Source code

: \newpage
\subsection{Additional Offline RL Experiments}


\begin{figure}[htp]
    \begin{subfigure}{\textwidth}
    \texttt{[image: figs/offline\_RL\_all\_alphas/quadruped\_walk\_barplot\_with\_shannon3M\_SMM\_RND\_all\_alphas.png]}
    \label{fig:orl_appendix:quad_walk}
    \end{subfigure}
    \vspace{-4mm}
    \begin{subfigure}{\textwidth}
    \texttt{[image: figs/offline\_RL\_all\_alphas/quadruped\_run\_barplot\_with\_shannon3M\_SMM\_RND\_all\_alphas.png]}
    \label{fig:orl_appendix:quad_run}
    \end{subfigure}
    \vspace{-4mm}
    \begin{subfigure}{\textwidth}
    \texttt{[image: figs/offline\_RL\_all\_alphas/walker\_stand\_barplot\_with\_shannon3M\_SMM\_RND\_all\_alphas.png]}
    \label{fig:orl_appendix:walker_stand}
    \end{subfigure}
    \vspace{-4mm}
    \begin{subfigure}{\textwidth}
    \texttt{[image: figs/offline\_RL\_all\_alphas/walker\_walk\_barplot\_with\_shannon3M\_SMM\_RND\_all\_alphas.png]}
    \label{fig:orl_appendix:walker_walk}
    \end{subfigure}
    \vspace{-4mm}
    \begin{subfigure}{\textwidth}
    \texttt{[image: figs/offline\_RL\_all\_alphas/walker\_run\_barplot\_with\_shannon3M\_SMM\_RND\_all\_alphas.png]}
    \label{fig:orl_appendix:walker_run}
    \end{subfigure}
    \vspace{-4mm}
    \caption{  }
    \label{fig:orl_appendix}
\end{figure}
* * * *
### ASSIGNMENT
Exactly as they appear above, give the entries again.

### REPLY TO THE TASK
Source code

: \newpage
\subsection{Additional Offline RL Experiments}


\begin{figure}[htp]
    \begin{subfigure}{\textwidth}
    \texttt{[image: figs/offline\_RL\_all\_alphas/quadruped\_walk\_barplot\_with\_shannon3M\_SMM\_RND\_all\_alphas.png]}
    \label{fig:orl_appendix:quad_walk}
    \end{subfigure}
    \vspace{-4mm}
    \begin{subfigure}{\textwidth}
    \texttt{[image: figs/offline\_RL\_all\_alphas/quadruped\_run\_barplot\_with\_shannon3M\_SMM\_RND\_all\_alphas.png]}
    \label{fig:orl_appendix:quad_run}
    \end{subfigure}
    \vspace{-4mm}
    \begin{subfigure}{\textwidth}
    \texttt{[image: figs/offline\_RL\_all\_alphas/walker\_stand\_barplot\_with\_shannon3M\_SMM\_RND\_all\_alphas.png]}
    \label{fig:orl_appendix:walker_stand}
    \end{subfigure}
    \vspace{-4mm}
    \begin{subfigure}{\textwidth}
    \texttt{[image: figs/offline\_RL\_all\_alphas/walker\_walk\_barplot\_with\_shannon3M\_SMM\_RND\_all\_alphas.png]}
    \label{fig:orl_appendix:walker_walk}
    \end{subfigure}
    \vspace{-4mm}
    \begin{subfigure}{\textwidth}
    \texttt{[image: figs/offline\_RL\_all\_alphas/walker\_run\_barplot\_with\_shannon3M\_SMM\_RND\_all\_alphas.png]}
    \label{fig:orl_appendix:walker_run}
    \end{subfigure}
    \vspace{-4mm}
    \caption{  }
    \label{fig:orl_appendix}
\end{figure}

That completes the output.